* _Task directions_: Each entry has to be set down again with no alteration.

[Saved entries]
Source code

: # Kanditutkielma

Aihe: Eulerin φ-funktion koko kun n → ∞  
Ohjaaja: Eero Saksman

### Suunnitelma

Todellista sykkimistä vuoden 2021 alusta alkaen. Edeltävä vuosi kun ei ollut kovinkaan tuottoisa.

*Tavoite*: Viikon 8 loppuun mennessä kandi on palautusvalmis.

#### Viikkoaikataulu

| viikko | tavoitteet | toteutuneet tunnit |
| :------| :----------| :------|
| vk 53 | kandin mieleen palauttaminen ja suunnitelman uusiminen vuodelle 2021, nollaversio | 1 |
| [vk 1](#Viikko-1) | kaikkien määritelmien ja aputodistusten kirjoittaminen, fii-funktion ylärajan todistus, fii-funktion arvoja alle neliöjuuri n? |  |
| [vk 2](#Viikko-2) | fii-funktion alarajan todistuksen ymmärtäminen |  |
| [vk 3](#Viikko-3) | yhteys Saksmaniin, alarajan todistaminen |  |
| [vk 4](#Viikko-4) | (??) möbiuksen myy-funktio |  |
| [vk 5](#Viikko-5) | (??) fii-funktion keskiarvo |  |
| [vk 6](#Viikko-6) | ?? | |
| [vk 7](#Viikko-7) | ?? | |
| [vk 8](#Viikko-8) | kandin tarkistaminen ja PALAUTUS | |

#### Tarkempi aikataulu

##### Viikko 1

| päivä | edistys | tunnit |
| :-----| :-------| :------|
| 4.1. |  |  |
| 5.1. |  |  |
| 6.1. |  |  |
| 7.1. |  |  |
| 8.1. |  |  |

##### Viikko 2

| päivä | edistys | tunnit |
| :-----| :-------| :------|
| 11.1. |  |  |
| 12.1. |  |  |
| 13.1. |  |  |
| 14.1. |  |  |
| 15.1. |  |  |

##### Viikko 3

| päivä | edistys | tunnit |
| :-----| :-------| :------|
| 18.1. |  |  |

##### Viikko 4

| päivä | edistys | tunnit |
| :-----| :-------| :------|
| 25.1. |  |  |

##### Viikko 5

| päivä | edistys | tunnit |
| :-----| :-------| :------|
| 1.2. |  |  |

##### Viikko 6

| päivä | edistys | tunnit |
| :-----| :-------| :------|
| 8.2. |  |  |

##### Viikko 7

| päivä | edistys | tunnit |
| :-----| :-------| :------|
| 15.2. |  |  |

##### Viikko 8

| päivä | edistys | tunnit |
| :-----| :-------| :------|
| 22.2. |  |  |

* _Solution to this exercise_:
Source code

: # Kanditutkielma

Aihe: Eulerin φ-funktion koko kun n → ∞  
Ohjaaja: Eero Saksman

### Suunnitelma

Todellista sykkimistä vuoden 2021 alusta alkaen. Edeltävä vuosi kun ei ollut kovinkaan tuottoisa.

*Tavoite*: Viikon 8 loppuun mennessä kandi on palautusvalmis.

#### Viikkoaikataulu

| viikko | tavoitteet | toteutuneet tunnit |
| :------| :----------| :------|
| vk 53 | kandin mieleen palauttaminen ja suunnitelman uusiminen vuodelle 2021, nollaversio | 1 |
| [vk 1](#Viikko-1) | kaikkien määritelmien ja aputodistusten kirjoittaminen, fii-funktion ylärajan todistus, fii-funktion arvoja alle neliöjuuri n? |  |
| [vk 2](#Viikko-2) | fii-funktion alarajan todistuksen ymmärtäminen |  |
| [vk 3](#Viikko-3) | yhteys Saksmaniin, alarajan todistaminen |  |
| [vk 4](#Viikko-4) | (??) möbiuksen myy-funktio |  |
| [vk 5](#Viikko-5) | (??) fii-funktion keskiarvo |  |
| [vk 6](#Viikko-6) | ?? | |
| [vk 7](#Viikko-7) | ?? | |
| [vk 8](#Viikko-8) | kandin tarkistaminen ja PALAUTUS | |

#### Tarkempi aikataulu

##### Viikko 1

| päivä | edistys | tunnit |
| :-----| :-------| :------|
| 4.1. |  |  |
| 5.1. |  |  |
| 6.1. |  |  |
| 7.1. |  |  |
| 8.1. |  |  |

##### Viikko 2

| päivä | edistys | tunnit |
| :-----| :-------| :------|
| 11.1. |  |  |
| 12.1. |  |  |
| 13.1. |  |  |
| 14.1. |  |  |
| 15.1. |  |  |

##### Viikko 3

| päivä | edistys | tunnit |
| :-----| :-------| :------|
| 18.1. |  |  |

##### Viikko 4

| päivä | edistys | tunnit |
| :-----| :-------| :------|
| 25.1. |  |  |

##### Viikko 5

| päivä | edistys | tunnit |
| :-----| :-------| :------|
| 1.2. |  |  |

##### Viikko 6

| päivä | edistys | tunnit |
| :-----| :-------| :------|
| 8.2. |  |  |

##### Viikko 7

| päivä | edistys | tunnit |
| :-----| :-------| :------|
| 15.2. |  |  |

##### Viikko 8

| päivä | edistys | tunnit |
| :-----| :-------| :------|
| 22.2. |  |  |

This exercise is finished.